### HOW TO COMPLETE THIS TASK
Repeat the records in full. No pictures belong in the copy.

Rendered images with source text
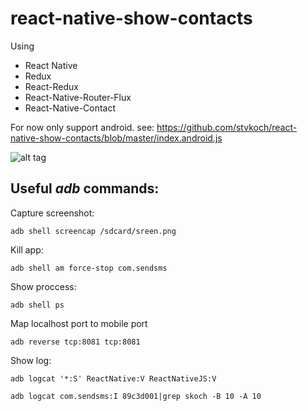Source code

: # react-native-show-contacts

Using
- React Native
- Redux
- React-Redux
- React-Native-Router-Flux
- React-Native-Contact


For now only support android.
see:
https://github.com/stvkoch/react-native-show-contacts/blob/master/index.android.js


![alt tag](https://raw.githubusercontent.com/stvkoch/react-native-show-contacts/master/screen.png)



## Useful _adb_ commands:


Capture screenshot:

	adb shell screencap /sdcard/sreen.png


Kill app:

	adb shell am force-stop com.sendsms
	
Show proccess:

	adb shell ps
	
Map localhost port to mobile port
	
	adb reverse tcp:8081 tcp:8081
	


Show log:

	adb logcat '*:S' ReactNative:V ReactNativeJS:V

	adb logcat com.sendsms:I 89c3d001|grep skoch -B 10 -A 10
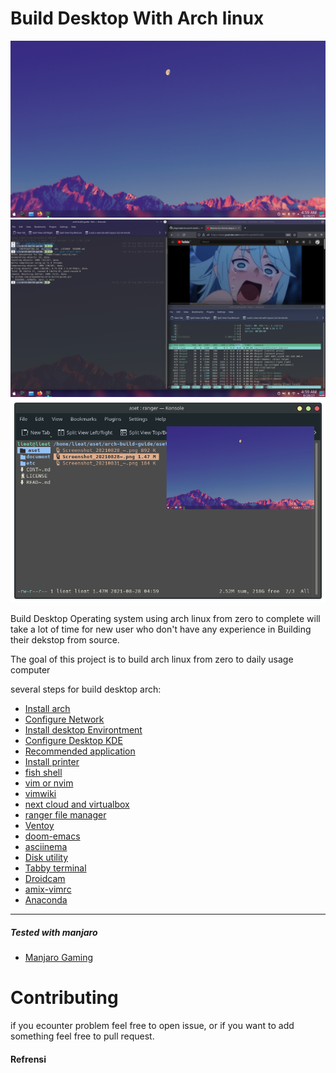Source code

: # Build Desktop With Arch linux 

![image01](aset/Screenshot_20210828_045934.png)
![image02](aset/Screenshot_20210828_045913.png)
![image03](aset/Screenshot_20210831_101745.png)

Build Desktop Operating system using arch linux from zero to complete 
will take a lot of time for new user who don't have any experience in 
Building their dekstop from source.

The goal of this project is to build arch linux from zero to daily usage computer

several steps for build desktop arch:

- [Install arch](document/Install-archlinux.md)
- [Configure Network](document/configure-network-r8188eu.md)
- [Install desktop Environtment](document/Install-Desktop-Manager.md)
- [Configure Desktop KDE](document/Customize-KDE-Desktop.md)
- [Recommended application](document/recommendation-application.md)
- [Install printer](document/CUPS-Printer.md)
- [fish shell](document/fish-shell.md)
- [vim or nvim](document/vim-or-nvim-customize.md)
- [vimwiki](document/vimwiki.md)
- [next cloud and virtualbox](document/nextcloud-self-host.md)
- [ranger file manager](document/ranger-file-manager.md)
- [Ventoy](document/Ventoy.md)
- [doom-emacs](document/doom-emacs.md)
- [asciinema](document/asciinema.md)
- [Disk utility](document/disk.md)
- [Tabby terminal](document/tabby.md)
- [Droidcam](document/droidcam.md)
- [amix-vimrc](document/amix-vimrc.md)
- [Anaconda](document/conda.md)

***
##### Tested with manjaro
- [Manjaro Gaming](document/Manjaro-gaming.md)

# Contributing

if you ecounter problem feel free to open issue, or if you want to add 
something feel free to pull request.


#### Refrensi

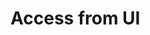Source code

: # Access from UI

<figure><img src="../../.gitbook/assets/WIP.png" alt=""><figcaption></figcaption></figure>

### EXERCISE OUTPUT
Source code

: # react-native-show-contacts

Using
- React Native
- Redux
- React-Redux
- React-Native-Router-Flux
- React-Native-Contact


For now only support android.
see:
https://github.com/stvkoch/react-native-show-contacts/blob/master/index.android.js


![alt tag](https://raw.githubusercontent.com/stvkoch/react-native-show-contacts/master/screen.png)



## Useful _adb_ commands:


Capture screenshot:

	adb shell screencap /sdcard/sreen.png


Kill app:

	adb shell am force-stop com.sendsms
	
Show proccess:

	adb shell ps
	
Map localhost port to mobile port
	
	adb reverse tcp:8081 tcp:8081
	


Show log:

	adb logcat '*:S' ReactNative:V ReactNativeJS:V

	adb logcat com.sendsms:I 89c3d001|grep skoch -B 10 -A 10
Source code

: # Build Desktop With Arch linux 

![image01](aset/Screenshot_20210828_045934.png)
![image02](aset/Screenshot_20210828_045913.png)
![image03](aset/Screenshot_20210831_101745.png)

Build Desktop Operating system using arch linux from zero to complete 
will take a lot of time for new user who don't have any experience in 
Building their dekstop from source.

The goal of this project is to build arch linux from zero to daily usage computer

several steps for build desktop arch:

- [Install arch](document/Install-archlinux.md)
- [Configure Network](document/configure-network-r8188eu.md)
- [Install desktop Environtment](document/Install-Desktop-Manager.md)
- [Configure Desktop KDE](document/Customize-KDE-Desktop.md)
- [Recommended application](document/recommendation-application.md)
- [Install printer](document/CUPS-Printer.md)
- [fish shell](document/fish-shell.md)
- [vim or nvim](document/vim-or-nvim-customize.md)
- [vimwiki](document/vimwiki.md)
- [next cloud and virtualbox](document/nextcloud-self-host.md)
- [ranger file manager](document/ranger-file-manager.md)
- [Ventoy](document/Ventoy.md)
- [doom-emacs](document/doom-emacs.md)
- [asciinema](document/asciinema.md)
- [Disk utility](document/disk.md)
- [Tabby terminal](document/tabby.md)
- [Droidcam](document/droidcam.md)
- [amix-vimrc](document/amix-vimrc.md)
- [Anaconda](document/conda.md)

***
##### Tested with manjaro
- [Manjaro Gaming](document/Manjaro-gaming.md)

# Contributing

if you ecounter problem feel free to open issue, or if you want to add 
something feel free to pull request.


#### Refrensi

Source code

: # Access from UI

<figure><img src="../../.gitbook/assets/WIP.png" alt=""><figcaption></figcaption></figure>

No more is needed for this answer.